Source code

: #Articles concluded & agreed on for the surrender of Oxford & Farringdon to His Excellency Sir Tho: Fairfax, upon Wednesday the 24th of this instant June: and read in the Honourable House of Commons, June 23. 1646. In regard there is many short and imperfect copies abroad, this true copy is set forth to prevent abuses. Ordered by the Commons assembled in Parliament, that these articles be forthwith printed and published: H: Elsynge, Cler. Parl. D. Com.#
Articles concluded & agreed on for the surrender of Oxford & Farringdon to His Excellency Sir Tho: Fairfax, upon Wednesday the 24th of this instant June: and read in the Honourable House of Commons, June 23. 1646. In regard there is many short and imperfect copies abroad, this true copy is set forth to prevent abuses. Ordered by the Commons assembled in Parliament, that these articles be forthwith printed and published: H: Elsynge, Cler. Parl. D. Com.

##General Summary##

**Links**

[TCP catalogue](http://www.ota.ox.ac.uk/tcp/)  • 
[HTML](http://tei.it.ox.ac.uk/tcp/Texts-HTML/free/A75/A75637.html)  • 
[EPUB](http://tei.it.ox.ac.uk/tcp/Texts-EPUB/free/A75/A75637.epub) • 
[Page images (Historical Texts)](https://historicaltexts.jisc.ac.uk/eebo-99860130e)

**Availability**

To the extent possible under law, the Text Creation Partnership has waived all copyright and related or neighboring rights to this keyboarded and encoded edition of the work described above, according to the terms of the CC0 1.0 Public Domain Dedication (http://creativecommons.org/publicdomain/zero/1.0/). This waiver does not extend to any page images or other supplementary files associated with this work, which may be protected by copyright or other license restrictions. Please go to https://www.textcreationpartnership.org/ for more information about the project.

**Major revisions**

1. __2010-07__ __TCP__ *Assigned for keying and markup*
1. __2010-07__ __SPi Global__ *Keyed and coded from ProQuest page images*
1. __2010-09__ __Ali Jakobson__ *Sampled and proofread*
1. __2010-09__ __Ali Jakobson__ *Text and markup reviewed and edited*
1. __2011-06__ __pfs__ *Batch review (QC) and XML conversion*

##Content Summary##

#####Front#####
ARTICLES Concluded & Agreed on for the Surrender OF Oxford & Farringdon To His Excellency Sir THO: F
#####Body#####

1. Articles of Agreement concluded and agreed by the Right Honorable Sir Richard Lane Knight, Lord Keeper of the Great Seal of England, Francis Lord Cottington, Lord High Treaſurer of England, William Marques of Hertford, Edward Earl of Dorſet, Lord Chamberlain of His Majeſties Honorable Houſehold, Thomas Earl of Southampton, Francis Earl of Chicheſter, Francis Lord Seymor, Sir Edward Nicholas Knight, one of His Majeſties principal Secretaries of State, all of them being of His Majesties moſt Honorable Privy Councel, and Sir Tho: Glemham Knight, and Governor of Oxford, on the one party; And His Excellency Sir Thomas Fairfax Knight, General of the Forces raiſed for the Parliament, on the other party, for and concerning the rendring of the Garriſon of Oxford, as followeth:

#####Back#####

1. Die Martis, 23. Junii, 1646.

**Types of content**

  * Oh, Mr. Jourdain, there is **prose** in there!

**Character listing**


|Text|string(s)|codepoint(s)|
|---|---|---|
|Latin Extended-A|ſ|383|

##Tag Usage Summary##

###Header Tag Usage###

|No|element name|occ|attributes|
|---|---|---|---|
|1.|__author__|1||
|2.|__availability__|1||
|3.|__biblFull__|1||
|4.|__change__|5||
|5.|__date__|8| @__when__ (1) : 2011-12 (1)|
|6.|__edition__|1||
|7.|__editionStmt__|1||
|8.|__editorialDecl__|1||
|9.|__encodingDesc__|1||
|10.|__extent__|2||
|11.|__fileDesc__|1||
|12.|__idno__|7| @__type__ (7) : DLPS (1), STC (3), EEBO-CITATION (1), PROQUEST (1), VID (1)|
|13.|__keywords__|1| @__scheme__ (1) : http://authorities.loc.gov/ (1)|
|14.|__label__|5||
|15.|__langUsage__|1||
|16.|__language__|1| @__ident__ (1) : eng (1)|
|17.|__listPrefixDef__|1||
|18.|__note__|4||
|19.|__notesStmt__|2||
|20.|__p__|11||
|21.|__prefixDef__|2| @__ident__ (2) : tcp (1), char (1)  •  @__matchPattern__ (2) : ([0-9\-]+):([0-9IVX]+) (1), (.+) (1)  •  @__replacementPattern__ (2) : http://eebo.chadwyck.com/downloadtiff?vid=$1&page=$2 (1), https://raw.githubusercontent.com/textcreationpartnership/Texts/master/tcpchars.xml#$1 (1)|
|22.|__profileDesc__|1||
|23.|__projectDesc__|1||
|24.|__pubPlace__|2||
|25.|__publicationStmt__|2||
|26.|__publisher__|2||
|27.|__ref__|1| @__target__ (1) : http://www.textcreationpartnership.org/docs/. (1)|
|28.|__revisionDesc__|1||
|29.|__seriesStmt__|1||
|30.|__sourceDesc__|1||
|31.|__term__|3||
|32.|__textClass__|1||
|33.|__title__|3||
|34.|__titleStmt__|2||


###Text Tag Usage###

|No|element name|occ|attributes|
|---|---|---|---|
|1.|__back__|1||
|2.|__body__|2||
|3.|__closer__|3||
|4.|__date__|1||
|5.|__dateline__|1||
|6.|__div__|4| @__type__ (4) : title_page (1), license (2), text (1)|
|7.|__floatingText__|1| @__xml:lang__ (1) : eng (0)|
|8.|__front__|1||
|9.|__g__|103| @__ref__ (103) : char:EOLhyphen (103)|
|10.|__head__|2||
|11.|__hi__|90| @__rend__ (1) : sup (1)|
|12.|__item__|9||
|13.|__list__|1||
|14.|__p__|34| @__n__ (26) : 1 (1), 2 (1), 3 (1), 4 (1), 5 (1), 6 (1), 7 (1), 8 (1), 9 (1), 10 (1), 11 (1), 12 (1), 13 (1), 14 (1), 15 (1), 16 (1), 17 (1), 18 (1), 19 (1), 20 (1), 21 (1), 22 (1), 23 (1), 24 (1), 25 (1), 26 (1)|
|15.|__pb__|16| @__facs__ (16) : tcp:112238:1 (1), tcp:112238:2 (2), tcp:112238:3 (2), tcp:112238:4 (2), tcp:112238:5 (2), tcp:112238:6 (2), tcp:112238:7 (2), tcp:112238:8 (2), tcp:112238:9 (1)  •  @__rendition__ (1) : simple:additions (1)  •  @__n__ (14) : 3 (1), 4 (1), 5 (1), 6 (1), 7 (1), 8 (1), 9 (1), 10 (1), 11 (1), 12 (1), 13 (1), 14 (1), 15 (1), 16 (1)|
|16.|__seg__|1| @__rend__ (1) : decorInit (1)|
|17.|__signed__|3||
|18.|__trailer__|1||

■ TASK STATEMENT: Copy the lines of the data above exactly as written, beginning with the line containing "###Text Tag Usage###" and ending with the line containing "25 (1), 26 (1)|", and leave out all other lines.

■ WRITTEN RESPONSE:
###Text Tag Usage###

|No|element name|occ|attributes|
|---|---|---|---|
|1.|__back__|1||
|2.|__body__|2||
|3.|__closer__|3||
|4.|__date__|1||
|5.|__dateline__|1||
|6.|__div__|4| @__type__ (4) : title_page (1), license (2), text (1)|
|7.|__floatingText__|1| @__xml:lang__ (1) : eng (0)|
|8.|__front__|1||
|9.|__g__|103| @__ref__ (103) : char:EOLhyphen (103)|
|10.|__head__|2||
|11.|__hi__|90| @__rend__ (1) : sup (1)|
|12.|__item__|9||
|13.|__list__|1||
|14.|__p__|34| @__n__ (26) : 1 (1), 2 (1), 3 (1), 4 (1), 5 (1), 6 (1), 7 (1), 8 (1), 9 (1), 10 (1), 11 (1), 12 (1), 13 (1), 14 (1), 15 (1), 16 (1), 17 (1), 18 (1), 19 (1), 20 (1), 21 (1), 22 (1), 23 (1), 24 (1), 25 (1), 26 (1)|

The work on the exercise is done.